I would appreciate it if you guys could read the previous chapters first
Chapter 4: The road to Insanity
Much time has again passed since my last visit to the human world. I vowed never to make any contact with my human again. That was… until the Titanic incident. All angels came out that day with much anxiety to watch what the great metal vessel’s fate would be. Some even came down to the human world to be able to get their jobs done quickly. I and my underling were among those angels.
Dressed as common folks of that time, we boarded the ship and I, in every way possible had hoped to avoid my human the best that I could. Fate seemed to despise me so. Among the sea of people stood the woman who was to perish in this boat along with a number of other humans that came. My heart ached at the thought of having to see her perish in her prime. My human could have lived a longer life had she not boarded this vessel. It was strange; my resolve of avoiding her crumbled the moment I laid eyes on her. I curse this connection so.

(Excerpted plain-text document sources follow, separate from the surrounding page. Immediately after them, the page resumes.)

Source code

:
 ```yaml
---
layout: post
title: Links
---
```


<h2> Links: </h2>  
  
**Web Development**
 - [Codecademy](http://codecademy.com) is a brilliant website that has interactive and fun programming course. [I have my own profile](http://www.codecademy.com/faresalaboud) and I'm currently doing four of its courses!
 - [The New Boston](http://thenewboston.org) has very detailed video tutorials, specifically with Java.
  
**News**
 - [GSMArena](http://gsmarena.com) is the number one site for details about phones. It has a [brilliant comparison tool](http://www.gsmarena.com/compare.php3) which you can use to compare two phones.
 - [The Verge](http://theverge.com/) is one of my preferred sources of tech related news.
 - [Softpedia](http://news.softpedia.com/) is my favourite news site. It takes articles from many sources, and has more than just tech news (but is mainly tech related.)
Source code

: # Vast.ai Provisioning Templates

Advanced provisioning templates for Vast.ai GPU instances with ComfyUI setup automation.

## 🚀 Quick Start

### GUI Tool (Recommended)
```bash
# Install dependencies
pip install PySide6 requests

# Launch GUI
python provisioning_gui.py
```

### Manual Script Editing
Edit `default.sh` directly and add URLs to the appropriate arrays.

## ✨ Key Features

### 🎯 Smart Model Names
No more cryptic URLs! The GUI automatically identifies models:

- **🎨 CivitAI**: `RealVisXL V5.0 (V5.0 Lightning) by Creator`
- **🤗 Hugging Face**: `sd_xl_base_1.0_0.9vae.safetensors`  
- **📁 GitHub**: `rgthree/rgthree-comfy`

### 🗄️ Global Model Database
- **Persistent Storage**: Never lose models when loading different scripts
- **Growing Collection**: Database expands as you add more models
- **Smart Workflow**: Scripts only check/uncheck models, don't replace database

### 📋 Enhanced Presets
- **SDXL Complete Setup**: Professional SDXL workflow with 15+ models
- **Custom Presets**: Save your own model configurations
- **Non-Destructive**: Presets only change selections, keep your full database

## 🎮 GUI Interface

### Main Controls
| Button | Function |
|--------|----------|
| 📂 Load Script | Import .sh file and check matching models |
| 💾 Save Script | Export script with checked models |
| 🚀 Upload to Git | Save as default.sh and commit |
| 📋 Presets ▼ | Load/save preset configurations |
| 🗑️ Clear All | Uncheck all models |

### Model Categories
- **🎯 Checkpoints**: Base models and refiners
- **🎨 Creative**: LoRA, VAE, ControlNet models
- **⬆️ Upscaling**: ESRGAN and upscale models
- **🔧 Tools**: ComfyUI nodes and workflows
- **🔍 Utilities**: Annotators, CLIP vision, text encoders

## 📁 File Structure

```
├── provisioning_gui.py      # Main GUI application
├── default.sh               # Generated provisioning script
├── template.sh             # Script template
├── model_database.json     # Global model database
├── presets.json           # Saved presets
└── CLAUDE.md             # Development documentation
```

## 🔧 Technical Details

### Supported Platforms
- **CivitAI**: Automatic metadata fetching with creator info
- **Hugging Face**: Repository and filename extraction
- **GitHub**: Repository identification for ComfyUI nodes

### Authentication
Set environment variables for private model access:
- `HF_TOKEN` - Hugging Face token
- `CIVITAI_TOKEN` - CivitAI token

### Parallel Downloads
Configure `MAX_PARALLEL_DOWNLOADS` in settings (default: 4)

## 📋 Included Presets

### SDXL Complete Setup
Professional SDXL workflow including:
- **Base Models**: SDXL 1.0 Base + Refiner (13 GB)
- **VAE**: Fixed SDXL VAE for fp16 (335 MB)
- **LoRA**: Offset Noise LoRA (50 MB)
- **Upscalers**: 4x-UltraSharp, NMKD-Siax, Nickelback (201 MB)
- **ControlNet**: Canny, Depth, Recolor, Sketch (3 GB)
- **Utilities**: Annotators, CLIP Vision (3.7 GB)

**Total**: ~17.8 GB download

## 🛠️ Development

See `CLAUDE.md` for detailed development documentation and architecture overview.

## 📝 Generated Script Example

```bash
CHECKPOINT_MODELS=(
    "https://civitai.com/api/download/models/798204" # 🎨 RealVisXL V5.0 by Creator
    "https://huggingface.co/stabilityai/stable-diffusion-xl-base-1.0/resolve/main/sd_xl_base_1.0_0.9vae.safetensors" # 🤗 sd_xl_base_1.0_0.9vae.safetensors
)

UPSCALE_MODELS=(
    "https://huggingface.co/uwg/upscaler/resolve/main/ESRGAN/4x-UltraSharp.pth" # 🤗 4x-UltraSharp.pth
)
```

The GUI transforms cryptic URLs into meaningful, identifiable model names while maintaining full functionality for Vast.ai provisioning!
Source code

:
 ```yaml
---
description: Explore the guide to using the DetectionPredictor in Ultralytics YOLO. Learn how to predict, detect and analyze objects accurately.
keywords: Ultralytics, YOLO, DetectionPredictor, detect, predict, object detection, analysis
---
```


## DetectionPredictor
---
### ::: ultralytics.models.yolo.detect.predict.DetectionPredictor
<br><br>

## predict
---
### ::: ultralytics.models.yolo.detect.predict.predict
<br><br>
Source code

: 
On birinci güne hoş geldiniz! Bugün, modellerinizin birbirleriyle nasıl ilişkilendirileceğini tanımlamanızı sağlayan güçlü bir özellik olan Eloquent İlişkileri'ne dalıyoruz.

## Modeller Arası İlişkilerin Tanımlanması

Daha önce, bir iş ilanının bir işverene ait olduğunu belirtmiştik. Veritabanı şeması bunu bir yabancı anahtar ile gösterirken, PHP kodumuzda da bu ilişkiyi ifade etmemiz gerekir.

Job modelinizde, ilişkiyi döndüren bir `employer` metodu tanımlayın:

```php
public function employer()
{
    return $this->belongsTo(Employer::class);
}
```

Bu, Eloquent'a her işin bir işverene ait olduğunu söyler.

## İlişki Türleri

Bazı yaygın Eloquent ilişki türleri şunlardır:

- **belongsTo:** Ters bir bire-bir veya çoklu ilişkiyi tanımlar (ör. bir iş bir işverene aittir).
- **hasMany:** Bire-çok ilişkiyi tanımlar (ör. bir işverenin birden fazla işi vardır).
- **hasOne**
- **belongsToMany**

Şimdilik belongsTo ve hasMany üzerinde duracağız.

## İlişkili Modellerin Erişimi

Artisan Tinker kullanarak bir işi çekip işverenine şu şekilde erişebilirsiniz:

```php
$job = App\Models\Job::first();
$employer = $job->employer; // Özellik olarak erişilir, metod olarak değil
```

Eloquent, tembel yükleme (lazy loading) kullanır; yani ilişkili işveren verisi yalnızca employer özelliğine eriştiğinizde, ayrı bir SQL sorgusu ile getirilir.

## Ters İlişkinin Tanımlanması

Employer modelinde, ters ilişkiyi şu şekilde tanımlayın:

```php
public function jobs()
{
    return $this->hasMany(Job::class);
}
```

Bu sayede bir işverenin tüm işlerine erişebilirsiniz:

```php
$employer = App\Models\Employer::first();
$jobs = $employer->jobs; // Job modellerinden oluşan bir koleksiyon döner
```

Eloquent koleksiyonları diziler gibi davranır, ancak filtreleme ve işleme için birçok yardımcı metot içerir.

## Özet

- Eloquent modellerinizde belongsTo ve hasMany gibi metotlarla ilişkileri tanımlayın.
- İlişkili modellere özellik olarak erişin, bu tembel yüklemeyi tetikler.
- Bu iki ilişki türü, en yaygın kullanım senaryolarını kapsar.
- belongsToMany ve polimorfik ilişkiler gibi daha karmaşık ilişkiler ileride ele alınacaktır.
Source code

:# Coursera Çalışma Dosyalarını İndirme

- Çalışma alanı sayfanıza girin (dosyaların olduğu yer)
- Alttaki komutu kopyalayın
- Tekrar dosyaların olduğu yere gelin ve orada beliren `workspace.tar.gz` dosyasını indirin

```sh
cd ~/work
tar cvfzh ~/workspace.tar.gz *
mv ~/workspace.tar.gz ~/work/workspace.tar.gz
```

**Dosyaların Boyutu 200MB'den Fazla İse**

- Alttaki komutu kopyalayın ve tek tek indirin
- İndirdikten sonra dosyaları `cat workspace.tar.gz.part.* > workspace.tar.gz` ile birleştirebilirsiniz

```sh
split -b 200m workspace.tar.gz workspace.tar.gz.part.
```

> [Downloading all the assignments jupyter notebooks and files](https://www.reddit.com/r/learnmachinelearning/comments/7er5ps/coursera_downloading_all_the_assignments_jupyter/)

The connection we shared seemed to have a way of making us keep bumping into each other… It was getting too much. My sanity was slowly slipping, and for once in my entire existence, never did I wish to be human enough to be with her. I had tried everything I possibly could to keep my distance but at some point, every attempt just seemed futile. In the end, I accompanied her around the ship with the remaining days there was left.
Days spent together with her were nothing but sheer bliss. Much more than any form of happiness I have ever experienced in my lifetime. On the day that the vessel would sink, she visited me in my quarters. That day she gazed upon me with the same look I had received at the time I visited her death bed. It overflowed with so much affection that it seemed as though I was the most precious being to her. My heart throbbed in ways I never would have imagined a heart would but what really got to me were the words I never wished to hear the most.
“I love you”
What was I to reply right then and there? It would be strange if a human found out about our existence. But I was always too straightforward that my next words came as a shock to me
“As do I, since the day we first met” and in all the lifetimes, forms and reincarnations you have been blessed with from the moment you were assigned to me.
Oh how I wish to tell her the truth. My train of thoughts was put to a halt; however when a thick pair of lips pressed against mine. I never knew how intoxicating such a simple gesture could be. That night, as the entire ship was thrown in a panic, we made love and whispered sweet nothings to each other. I had made a promise to her; in her next reincarnation I would definitely find her, marry her and grow old together.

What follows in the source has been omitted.